The other more-public option I was considering was type(obj).__dict__.get("__eq__"). This is testing whether the class itself (not parents) implements an __eq__ method, because:

eq: If true (the default), an __eq__() method will be generated
https://docs.python.org/3/library/dataclasses.html#dataclasses.dataclass

However, I didn't like this, because it'll be a false-negative on cases like:

@dataclass(eq=True)
class A:
    foo: str

class B(A):
    def some_extra_method(self): ...

In this case, dataclasses.is_dataclass(B) is True, since it inherits from one. But it doesn't have an __eq__ method in its own __dict__, since it just inherits it from A, versus being generated by make_dataclass. But since it inherits this __eq__ method, we'd want tokenize on B to be deterministic, just as it is on A.
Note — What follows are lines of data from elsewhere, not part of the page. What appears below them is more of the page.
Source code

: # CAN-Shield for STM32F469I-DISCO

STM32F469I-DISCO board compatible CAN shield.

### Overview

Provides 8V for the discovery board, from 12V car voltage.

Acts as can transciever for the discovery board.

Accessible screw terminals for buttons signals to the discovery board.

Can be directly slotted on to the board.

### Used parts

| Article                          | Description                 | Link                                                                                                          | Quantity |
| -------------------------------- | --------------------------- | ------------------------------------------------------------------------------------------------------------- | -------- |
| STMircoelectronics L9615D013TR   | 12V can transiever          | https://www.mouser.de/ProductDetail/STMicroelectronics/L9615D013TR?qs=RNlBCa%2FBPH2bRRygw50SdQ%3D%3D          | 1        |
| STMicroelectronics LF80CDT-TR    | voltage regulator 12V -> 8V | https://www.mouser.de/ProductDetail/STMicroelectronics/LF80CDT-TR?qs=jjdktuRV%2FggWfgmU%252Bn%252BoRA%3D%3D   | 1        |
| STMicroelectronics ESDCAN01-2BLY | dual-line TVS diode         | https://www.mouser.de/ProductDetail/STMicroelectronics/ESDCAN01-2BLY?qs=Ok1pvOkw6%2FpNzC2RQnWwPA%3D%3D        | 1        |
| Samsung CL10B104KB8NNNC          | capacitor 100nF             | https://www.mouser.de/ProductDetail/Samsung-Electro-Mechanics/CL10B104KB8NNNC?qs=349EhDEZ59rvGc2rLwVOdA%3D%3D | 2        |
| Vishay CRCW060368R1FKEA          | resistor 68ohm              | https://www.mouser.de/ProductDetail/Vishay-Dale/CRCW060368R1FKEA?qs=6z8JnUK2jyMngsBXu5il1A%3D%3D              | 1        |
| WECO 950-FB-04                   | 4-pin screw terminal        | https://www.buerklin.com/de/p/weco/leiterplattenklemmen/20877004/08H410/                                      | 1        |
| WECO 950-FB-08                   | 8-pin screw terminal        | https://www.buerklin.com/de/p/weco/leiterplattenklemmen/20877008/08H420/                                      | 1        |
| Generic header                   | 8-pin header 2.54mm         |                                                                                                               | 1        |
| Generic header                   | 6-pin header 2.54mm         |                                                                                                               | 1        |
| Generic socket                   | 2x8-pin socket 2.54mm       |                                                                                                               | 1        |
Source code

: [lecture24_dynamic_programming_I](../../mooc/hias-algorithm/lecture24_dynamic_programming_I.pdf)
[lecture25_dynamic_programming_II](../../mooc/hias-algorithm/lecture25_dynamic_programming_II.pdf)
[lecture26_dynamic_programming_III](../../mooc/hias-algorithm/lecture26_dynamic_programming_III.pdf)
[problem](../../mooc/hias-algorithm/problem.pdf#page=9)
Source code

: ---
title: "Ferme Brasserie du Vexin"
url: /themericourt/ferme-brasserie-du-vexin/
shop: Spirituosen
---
I suppose we could test for type(obj).__eq__ is not object.__eq__, indicating that something in the MRO defines its own __eq__ method.

But frankly, this feels to me like it's relying about as much on implementation details as obj.__dataclass_params__.eq, and it's quite a bit harder to read and understand.


The last option is to just not care about __eq__, and deterministically tokenize dataclasses even if they're marked as eq=False. I think this would still be pretty reasonable. I'm kind of on the fence about whether it even matters.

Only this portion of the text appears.